Stepping in: The Government’s rare intervention to take over a private business will safeguard almost 700 jobs
The Government’s rare intervention to take over a private business will safeguard almost 700 jobs.
The Ministry of Defence plans to plough £400m into upgrading the company’s machinery and plants over the next ten years. David Bond, Sheffield Forgemasters’ chief executive, said there was no way current shareholders would be ‘able to fund an investment of this size’.
He added that the sale ‘provides a more secure future’.
Sheffield Forgemasters traces its history back to a blacksmith forge in the 1750s. It has been plagued by financial struggles for several years. In 2016 major defence firms BAE Systems, Babcock International and Rolls-Royce underwrote a £30m loan for the group. This followed an approach in 2015 from a state-owner Chinese firm about a rescue deal, which was blocked by ministers.
Talks about the Ministry of Defence’s rescue had been going on for more than six months.
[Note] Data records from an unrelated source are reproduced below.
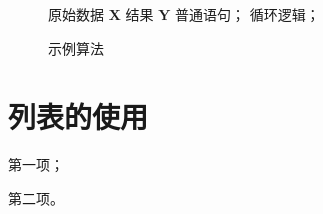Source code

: \begin{figure}
    \centering
    \begin{minipage}{0.75\linewidth}
        \begin{algorithm}[H]
            \caption{示例算法}
            \label{alg-1}
            \begin{algorithmic}[1]
                \Require 原始数据 $\mathbf{X}$
                \Ensure 结果 $\mathbf{Y}$
                \State 普通语句；
                    \State 循环逻辑；
                \EndFor
            \end{algorithmic}
        \end{algorithm}
    \end{minipage}
\end{figure}

\section{列表的使用}

\begin{asparaenum}[(1)]
    \item 第一项；
    \item 第二项。
\end{asparaenum}


\let\cleardoublepage\clearpage



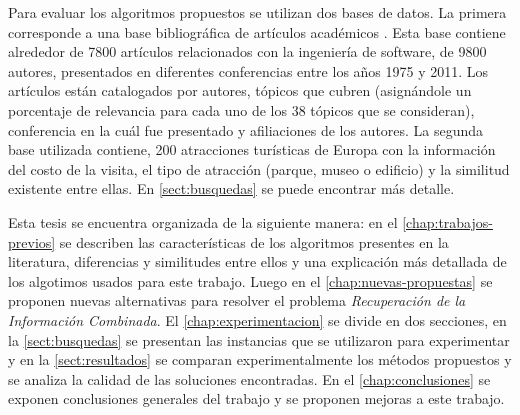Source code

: Para evaluar los algoritmos propuestos se utilizan dos bases de datos. La primera corresponde a una base bibliográfica de artículos académicos \cite{dataDrive}. Esta base contiene alrededor de 7800 artículos relacionados con la ingeniería de software, de 9800 autores, presentados en diferentes conferencias entre los años 1975 y 2011. Los artículos están catalogados por autores, tópicos que cubren (asignándole un porcentaje de relevancia para cada uno de los 38 tópicos que se consideran), conferencia en la cuál fue presentado y afiliaciones de los autores. La segunda base utilizada contiene, 200 atracciones turísticas de Europa con la información del costo de la visita, el tipo de atracción (parque, museo o edificio) y la similitud existente entre ellas. En \autoref{sect:busquedas} se puede encontrar más detalle.

Esta tesis se encuentra organizada de la siguiente manera: en el \autoref{chap:trabajos-previos} se describen las características de los algoritmos presentes en la literatura, diferencias y similitudes entre ellos y una explicación más detallada de los algotimos usados para este trabajo. Luego en el \autoref{chap:nuevas-propuestas} se proponen nuevas alternativas para resolver el problema {\em Recuperación de la Información Combinada}. El \autoref{chap:experimentacion} se divide en dos secciones, en la \autoref{sect:busquedas} se presentan las instancias que se utilizaron para experimentar y en la \autoref{sect:resultados} se 
comparan experimentalmente los métodos propuestos y se analiza la calidad de las soluciones encontradas. En el \autoref{chap:conclusiones} se exponen conclusiones generales del trabajo y se proponen mejoras a este trabajo.
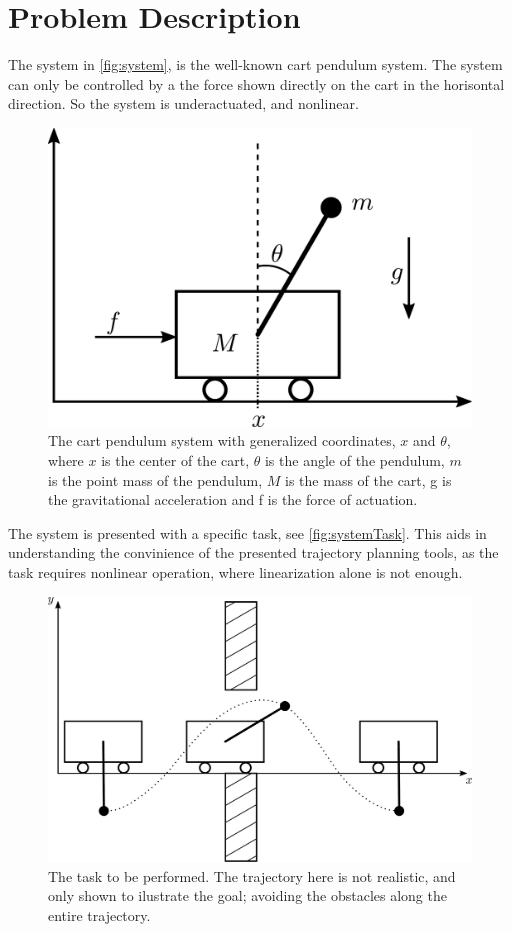 \section{Problem Description}\label{sec:problemDescription}
The system in \autoref{fig:system}, is the well-known cart pendulum system. The system can only be controlled by a the force shown directly on the cart in the horisontal direction. So the system is underactuated, and nonlinear.

\begin{figure}[H]
  \includegraphics[width=.4\textwidth]{figures/system}
  \caption{The cart pendulum system with generalized coordinates, $x$ and $\theta$, where $x$ is the center of the cart, $\theta$ is the angle of the pendulum, $m$ is the point mass of the pendulum, $M$ is the mass of the cart, g is the gravitational acceleration and f is the force of actuation.}
  \label{fig:system}
\end{figure}

The system is presented with a specific task, see \autoref{fig:systemTask}. This aids in understanding the convinience of the presented trajectory planning tools, as the task requires nonlinear operation, where linearization alone is not enough.

\begin{figure}[H]
  \includegraphics[width=.6\textwidth]{figures/systemTask}
  \caption{The task to be performed. The trajectory here is not realistic, and only shown to ilustrate the goal; avoiding the obstacles along the entire trajectory.}
  \label{fig:systemTask}
\end{figure}

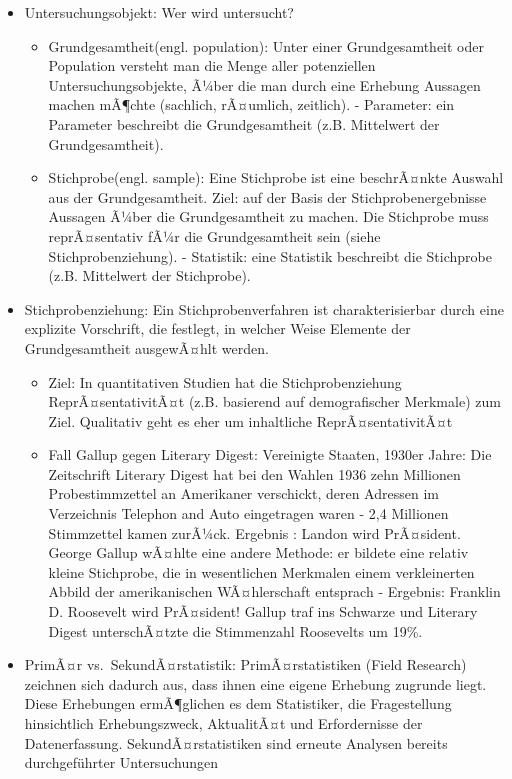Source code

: \documentclass[
]{book}
\providecommand{\tightlist}{%
  \setlength{\itemsep}{0pt}\setlength{\parskip}{0pt}}
\begin{document}
\begin{itemize}
\tightlist
\item
  Untersuchungsobjekt: Wer wird untersucht?

  \begin{itemize}
  \tightlist
  \item
    Grundgesamtheit(engl. population): Unter einer Grundgesamtheit oder Population versteht man die Menge aller potenziellen Untersuchungsobjekte, Ã¼ber die man durch eine Erhebung Aussagen machen mÃ¶chte (sachlich, rÃ¤umlich, zeitlich).
    - Parameter: ein Parameter beschreibt die Grundgesamtheit (z.B. Mittelwert der Grundgesamtheit).
  \item
    Stichprobe(engl. sample): Eine Stichprobe ist eine beschrÃ¤nkte Auswahl aus der Grundgesamtheit. Ziel: auf der Basis der Stichprobenergebnisse Aussagen Ã¼ber die Grundgesamtheit zu machen. Die Stichprobe muss reprÃ¤sentativ fÃ¼r die Grundgesamtheit sein (siehe Stichprobenziehung).
    - Statistik: eine Statistik beschreibt die Stichprobe (z.B. Mittelwert der Stichprobe).
  \end{itemize}
\item
  Stichprobenziehung: Ein Stichprobenverfahren ist charakterisierbar durch eine explizite Vorschrift, die festlegt, in welcher Weise Elemente der Grundgesamtheit ausgewÃ¤hlt werden.

  \begin{itemize}
  \tightlist
  \item
    Ziel: In quantitativen Studien hat die Stichprobenziehung ReprÃ¤sentativitÃ¤t (z.B. basierend auf demografischer Merkmale) zum Ziel. Qualitativ geht es eher um inhaltliche ReprÃ¤sentativitÃ¤t
  \item
    Fall Gallup gegen Literary Digest: Vereinigte Staaten, 1930er Jahre: Die Zeitschrift Literary Digest hat bei den Wahlen 1936 zehn Millionen Probestimmzettel an Amerikaner verschickt, deren Adressen im Verzeichnis Telephon and Auto eingetragen waren - 2,4 Millionen Stimmzettel kamen zurÃ¼ck. Ergebnis : Landon wird PrÃ¤sident. George Gallup wÃ¤hlte eine andere Methode: er bildete eine relativ kleine Stichprobe, die in wesentlichen Merkmalen einem verkleinerten Abbild der amerikanischen WÃ¤hlerschaft entsprach - Ergebnis: Franklin D. Roosevelt wird PrÃ¤sident! Gallup traf ins Schwarze und Literary Digest unterschÃ¤tzte die Stimmenzahl Roosevelts um 19\%.
  \end{itemize}
\item
  PrimÃ¤r vs.~SekundÃ¤rstatistik: PrimÃ¤rstatistiken (Field Research) zeichnen sich dadurch aus, dass ihnen eine eigene Erhebung zugrunde liegt. Diese Erhebungen ermÃ¶glichen es dem Statistiker, die Fragestellung hinsichtlich Erhebungszweck, AktualitÃ¤t und Erfordernisse der Datenerfassung. SekundÃ¤rstatistiken sind erneute Analysen bereits durchgeführter Untersuchungen
\end{itemize}
\end{document}
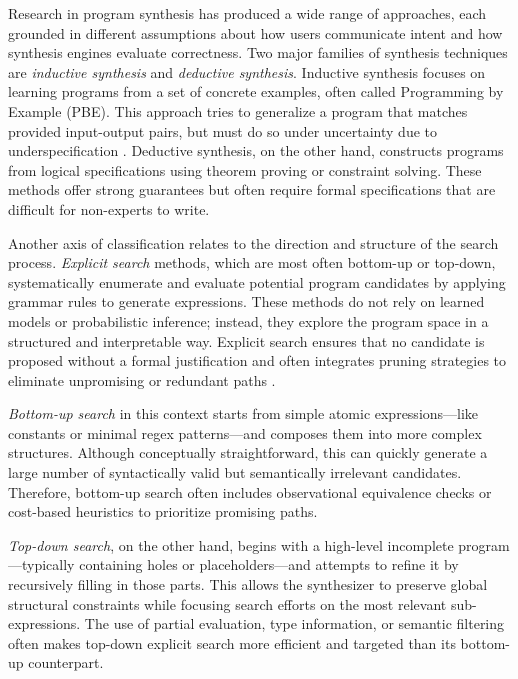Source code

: \vspace{-0.4em}

\indent\indent Research in program synthesis has produced a wide range of approaches, each grounded in different assumptions about how users communicate intent and how synthesis engines evaluate correctness. Two major families of synthesis techniques are \textit{inductive synthesis} and \textit{deductive synthesis}. Inductive synthesis focuses on learning programs from a set of concrete examples, often called Programming by Example (PBE). This approach tries to generalize a program that matches provided input-output pairs, but must do so under uncertainty due to underspecification \cite{winston_1970}\cite{kitzelmann_2010_inductive}. Deductive synthesis, on the other hand, constructs programs from logical specifications using theorem proving or constraint solving. These methods offer strong guarantees but often require formal specifications that are difficult for non-experts to write.

\indent\indent Another axis of classification relates to the direction and structure of the search process. \textit{Explicit search} methods, which are most often bottom-up or top-down, systematically enumerate and evaluate potential program candidates by applying grammar rules to generate expressions. These methods do not rely on learned models or probabilistic inference; instead, they explore the program space in a structured and interpretable way. Explicit search ensures that no candidate is proposed without a formal justification and often integrates pruning strategies to eliminate unpromising or redundant paths \cite{solarlezama_2023_introduction}.

\indent\indent \textit{Bottom-up search} in this context starts from simple atomic expressions—like constants or minimal regex patterns—and composes them into more complex structures. Although conceptually straightforward, this can quickly generate a large number of syntactically valid but semantically irrelevant candidates. Therefore, bottom-up search often includes observational equivalence checks or cost-based heuristics to prioritize promising paths.

\indent\indent \textit{Top-down search}, on the other hand, begins with a high-level incomplete program—typically containing holes or placeholders—and attempts to refine it by recursively filling in those parts. This allows the synthesizer to preserve global structural constraints while focusing search efforts on the most relevant sub-expressions. The use of partial evaluation, type information, or semantic filtering often makes top-down explicit search more efficient and targeted than its bottom-up counterpart.

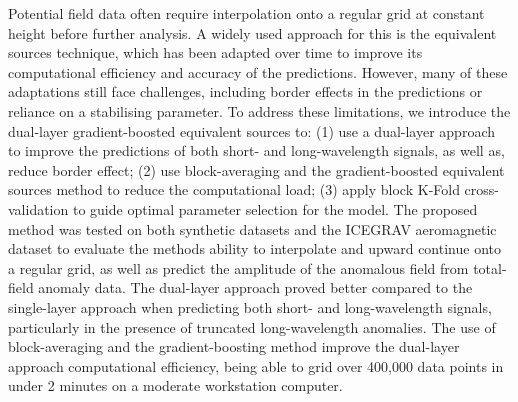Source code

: Potential field data often require interpolation onto a regular grid at constant height before further analysis. A widely used approach for this is the equivalent sources technique, which has been adapted over time to improve its computational efficiency and accuracy of the predictions. However, many of these adaptations still face challenges, including border effects in the predictions or reliance on a stabilising parameter. To address these limitations, we introduce the dual-layer gradient-boosted equivalent sources to: (1) use a dual-layer approach to improve the predictions of both short- and long-wavelength signals, as well as, reduce border effect; (2) use block-averaging and the gradient-boosted equivalent sources method to reduce the computational load; (3) apply block K-Fold cross-validation to guide optimal parameter selection for the model. The proposed method was tested on both synthetic datasets and the ICEGRAV aeromagnetic dataset to evaluate the methods ability to interpolate and upward continue onto a regular grid, as well as predict the amplitude of the anomalous field from total-field anomaly data. The dual-layer approach proved better compared to the single-layer approach when predicting both short- and long-wavelength signals, particularly in the presence of truncated long-wavelength anomalies. The use of block-averaging and the gradient-boosting method improve the dual-layer approach computational efficiency, being able to grid over 400,000 data points in under 2 minutes on a moderate workstation computer.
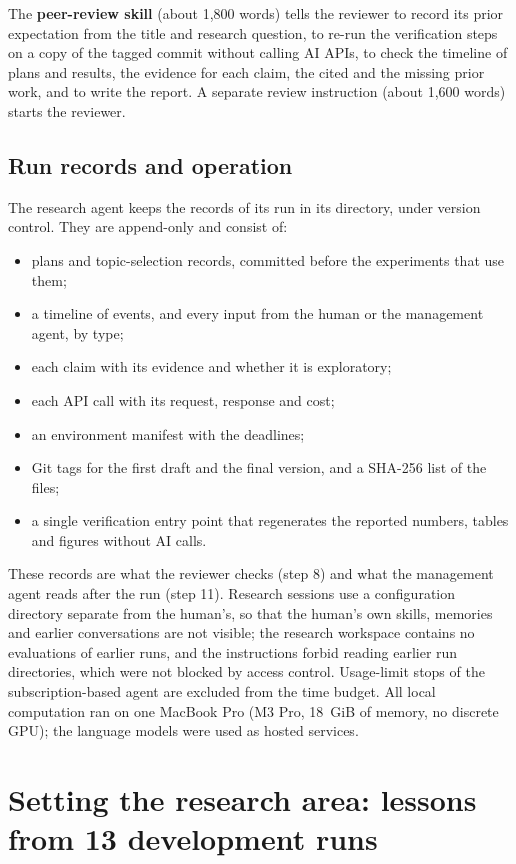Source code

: \documentclass[11pt]{article}
\begin{document}
The \textbf{peer-review skill} (about 1,800 words) tells the reviewer to record its prior expectation from the title and research question, to re-run the verification steps on a copy of the tagged commit without calling AI APIs, to check the timeline of plans and results, the evidence for each claim, the cited and the missing prior work, and to write the report. A separate review instruction (about 1,600 words) starts the reviewer.

\subsection{Run records and operation}
The research agent keeps the records of its run in its directory, under version control. They are append-only and consist of:
\begin{itemize}[leftmargin=*,itemsep=0pt]
  \item plans and topic-selection records, committed before the experiments that use them;
  \item a timeline of events, and every input from the human or the management agent, by type;
  \item each claim with its evidence and whether it is exploratory;
  \item each API call with its request, response and cost;
  \item an environment manifest with the deadlines;
  \item Git tags for the first draft and the final version, and a SHA-256 list of the files;
  \item a single verification entry point that regenerates the reported numbers, tables and figures without AI calls.
\end{itemize}
These records are what the reviewer checks (step 8) and what the management agent reads after the run (step 11). Research sessions use a configuration directory separate from the human's, so that the human's own skills, memories and earlier conversations are not visible; the research workspace contains no evaluations of earlier runs, and the instructions forbid reading earlier run directories, which were not blocked by access control. Usage-limit stops of the subscription-based agent are excluded from the time budget. All local computation ran on one MacBook Pro (M3 Pro, 18~GiB of memory, no discrete GPU); the language models were used as hosted services.

\section{Setting the research area: lessons from 13 development runs}
\label{sec:area}
\end{document}
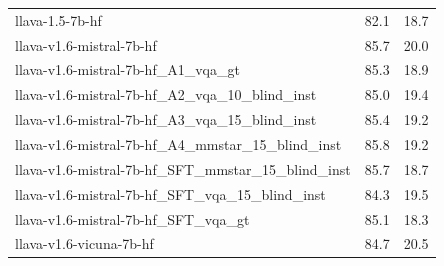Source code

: \begin{tabular}{lrr}
llava-1.5-7b-hf & 82.1 & 18.7 \\
llava-v1.6-mistral-7b-hf & 85.7 & 20.0 \\
llava-v1.6-mistral-7b-hf_A1_vqa_gt & 85.3 & 18.9 \\
llava-v1.6-mistral-7b-hf_A2_vqa_10_blind_inst & 85.0 & 19.4 \\
llava-v1.6-mistral-7b-hf_A3_vqa_15_blind_inst & 85.4 & 19.2 \\
llava-v1.6-mistral-7b-hf_A4_mmstar_15_blind_inst & 85.8 & 19.2 \\
llava-v1.6-mistral-7b-hf_SFT_mmstar_15_blind_inst & 85.7 & 18.7 \\
llava-v1.6-mistral-7b-hf_SFT_vqa_15_blind_inst & 84.3 & 19.5 \\
llava-v1.6-mistral-7b-hf_SFT_vqa_gt & 85.1 & 18.3 \\
llava-v1.6-vicuna-7b-hf & 84.7 & 20.5 \\
\bottomrule
\end{tabular}
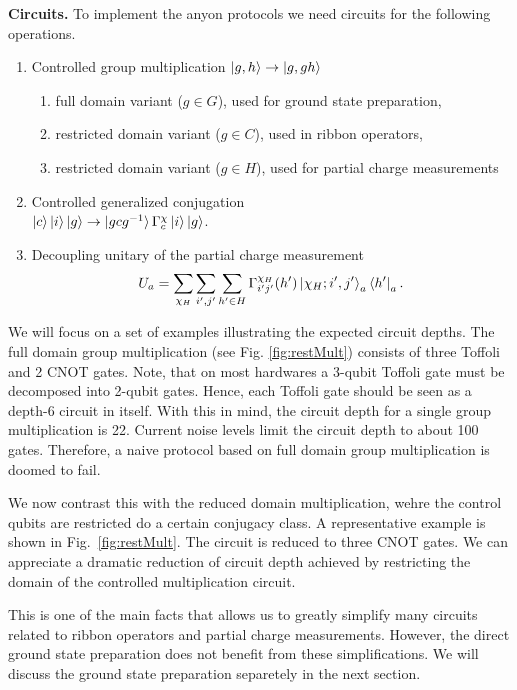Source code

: \documentclass[two column]{article}
\begin{document}
\textbf{Circuits.} To implement the anyon protocols we need circuits for the following operations.
\begin{enumerate}
    \item Controlled group multiplication $\ket{g, h} \rightarrow \ket{g, gh}$  \begin{enumerate}
        \item full domain variant ($g \in G$), used for ground state preparation,
        \item restricted domain variant ($g \in C$), used in ribbon operators,
        \item restricted domain variant ($g \in H$), used for partial charge measurements 
    \end{enumerate}
    \item Controlled generalized conjugation\\ $\ket{c} \ket{i}\ket{g} \rightarrow \ket{gcg^{-1}} \Gamma^\chi_{c} \ket{i}\ket{g}$.
    \item Decoupling unitary of the partial charge measurement $$ U_a = \sum_{\chi_H}\sum_{i', j'}\sum_{h'\in H}  \Gamma^{\chi_H}_{i'j'}(h')  \ket{\chi_H; i', j'}_a\bra{h'}_a. $$
\end{enumerate} 

We will focus on a set of examples illustrating the expected circuit depths. The full domain group multiplication (see Fig. \ref{fig:restMult}) consists of three Toffoli and 2 CNOT gates. Note, that on most hardwares a 3-qubit Toffoli gate must be decomposed into 2-qubit gates. Hence, each Toffoli gate should be seen as a depth-6 circuit in itself. With this in mind, the circuit depth for a single group multiplication is 22. Current noise levels limit the circuit depth to about 100 gates. Therefore, a naive protocol based on full domain group multiplication is doomed to fail. 

We now contrast this with the reduced domain multiplication, wehre the control qubits are restricted do a certain conjugacy class. A representative example is shown in Fig.~\ref{fig:restMult}. The circuit is reduced to three CNOT gates. We can appreciate a dramatic reduction of circuit depth achieved by restricting the domain of the controlled multiplication circuit.

This is one of the main facts that allows us to greatly simplify many circuits related to ribbon operators and partial charge measurements. However, the direct ground state preparation does not benefit from these simplifications. We will discuss the ground state preparation separetely in the next section.
\end{document}

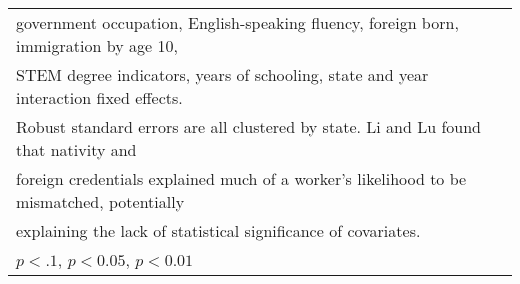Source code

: \begin{table}[htbp]
\begin{tabular}{l*{3}{c}}
\multicolumn{4}{l}{\footnotesize government occupation, English-speaking fluency, foreign born, immigration by age 10,}\\
\multicolumn{4}{l}{\footnotesize STEM degree indicators, years of schooling, state and year interaction fixed effects.}\\
\multicolumn{4}{l}{\footnotesize Robust standard errors are all clustered by state. Li and Lu found that nativity and}\\
\multicolumn{4}{l}{\footnotesize foreign credentials explained much of a worker's likelihood to be mismatched, potentially}\\
\multicolumn{4}{l}{\footnotesize explaining the lack of statistical significance of covariates.}\\
\multicolumn{4}{l}{\footnotesize \sym{*} \(p<.1\), \sym{**} \(p<0.05\), \sym{***} \(p<0.01\)}\\
\end{tabular}
\end{table}
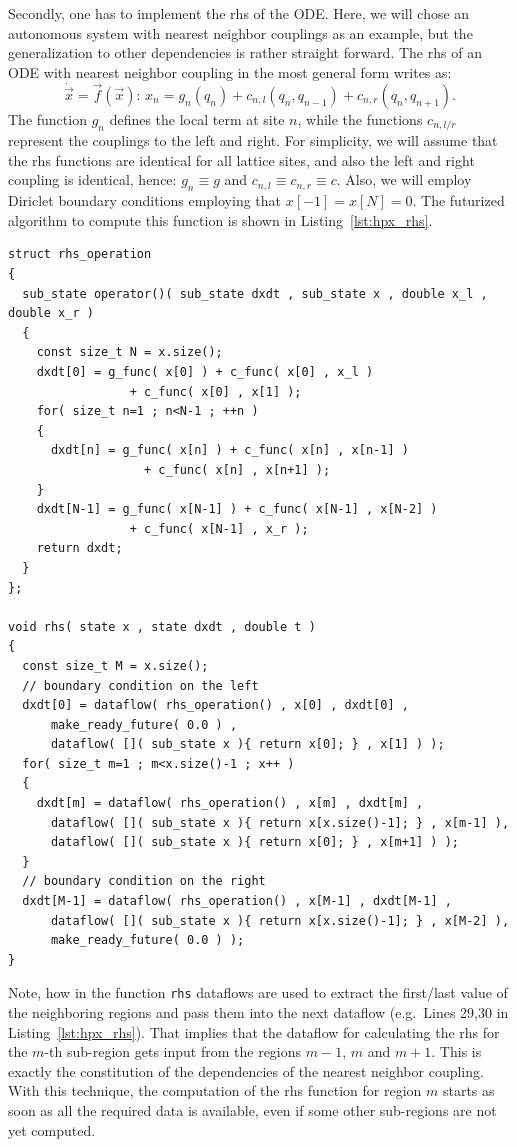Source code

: \documentclass[10pt]{elsarticle}
\begin{document}
Secondly, one has to implement the rhs of the ODE.
Here, we will chose an autonomous system with nearest neighbor couplings as an example, but the generalization to other dependencies is rather straight forward.
The rhs of an ODE with nearest neighbor coupling in the most general form writes as:
\begin{equation}
 \dot{\vec x} = \vec f(\vec x):\, x_n = g_n(q_n) + c_{n,l}(q_{n},q_{n-1}) + c_{n,r}(q_{n},q_{n+1}).
\end{equation} 
The function $g_n$ defines the local term at site $n$, while the functions $c_{n,l/r}$ represent the couplings to the left and right.
For simplicity, we will assume that the rhs functions are identical for all lattice sites, and also the left and right coupling is identical, hence: $g_n \equiv g$ and $c_{n,l} \equiv c_{n,r} \equiv c$.
Also, we will employ Diriclet boundary conditions employing that $x[-1] = x[N] = 0$.
The futurized algorithm to compute this function is shown in Listing~\ref{lst:hpx_rhs}.
\begin{lstlisting}[label=lst:hpx_rhs,caption=Futurized rhs function ,float=t]
struct rhs_operation
{
  sub_state operator()( sub_state dxdt , sub_state x , double x_l , double x_r )
  {
    const size_t N = x.size();
    dxdt[0] = g_func( x[0] ) + c_func( x[0] , x_l ) 
			     + c_func( x[0] , x[1] );
    for( size_t n=1 ; n<N-1 ; ++n )
    {
      dxdt[n] = g_func( x[n] ) + c_func( x[n] , x[n-1] ) 
			       + c_func( x[n] , x[n+1] );
    }
    dxdt[N-1] = g_func( x[N-1] ) + c_func( x[N-1] , x[N-2] ) 
				 + c_func( x[N-1] , x_r );
    return dxdt;
  }
};

void rhs( state x , state dxdt , double t )
{
  const size_t M = x.size();
  // boundary condition on the left
  dxdt[0] = dataflow( rhs_operation() , x[0] , dxdt[0] , 
      make_ready_future( 0.0 ) ,
      dataflow( []( sub_state x ){ return x[0]; } , x[1] ) );
  for( size_t m=1 ; m<x.size()-1 ; x++ )
  {
    dxdt[m] = dataflow( rhs_operation() , x[m] , dxdt[m] , 
      dataflow( []( sub_state x ){ return x[x.size()-1]; } , x[m-1] ),
      dataflow( []( sub_state x ){ return x[0]; } , x[m+1] ) );
  }
  // boundary condition on the right
  dxdt[M-1] = dataflow( rhs_operation() , x[M-1] , dxdt[M-1] , 
      dataflow( []( sub_state x ){ return x[x.size()-1]; } , x[M-2] ),
      make_ready_future( 0.0 ) );
}
\end{lstlisting}
Note, how in the function \lstinline+rhs+ dataflows are used to extract the first/last value of the neighboring regions and pass them into the next dataflow (e.g.\ Lines 29,30 in Listing~\ref{lst:hpx_rhs}).
That implies that the dataflow for calculating the rhs for the $m$-th sub-region gets input from the regions $m-1$, $m$ and $m+1$.
This is exactly the constitution of the dependencies of the nearest neighbor coupling.
With this technique, the computation of the rhs function for region $m$ starts as soon as all the required data is available, even if some other sub-regions are not yet computed.
\end{document}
As well as being a crucial defence supplier, the Government has been keen to ensure it survives because of its role in the SMR programme.
Ministers have given early backing to the project, led by Rolls-Royce, and are expected to give the go-ahead to building several plants.
The need for these sites has become more urgent as ministers are said to want to block China from any involvement in new large-scale nuclear plants. The Government said Sheffield Forgemasters was ‘the only available manufacturer with the skills and capability’ to produce castings and forging from specialist steels to ‘the highest standards required for these programmes’.
However, officials added that other steel companies would still be able to bid for Government contracts. Sheffield Forgemasters’ problems mirror those of the wider UK steel industry, which has seen companies such as Tata Steel review whether to keep their plants. British Steel went bust after the ministers refused to lend it more money.
Liberty Steel – which employs 3,000 in Britain – is also fighting for survival after Greensill Capital, the largest lender to its owner Sanjeev Gupta, went bust.
Roy Rickhuss, general secretary of the Community union, said: ‘We see this move as a recognition of the importance of the steel industry to our country’s economic future.’
Henri Murison, director of the Northern Powerhouse Partnership, said the announcement was ‘a significant act to safeguard one of our most important manufacturing and infrastructure assets – not just in the North but in the whole of the UK’.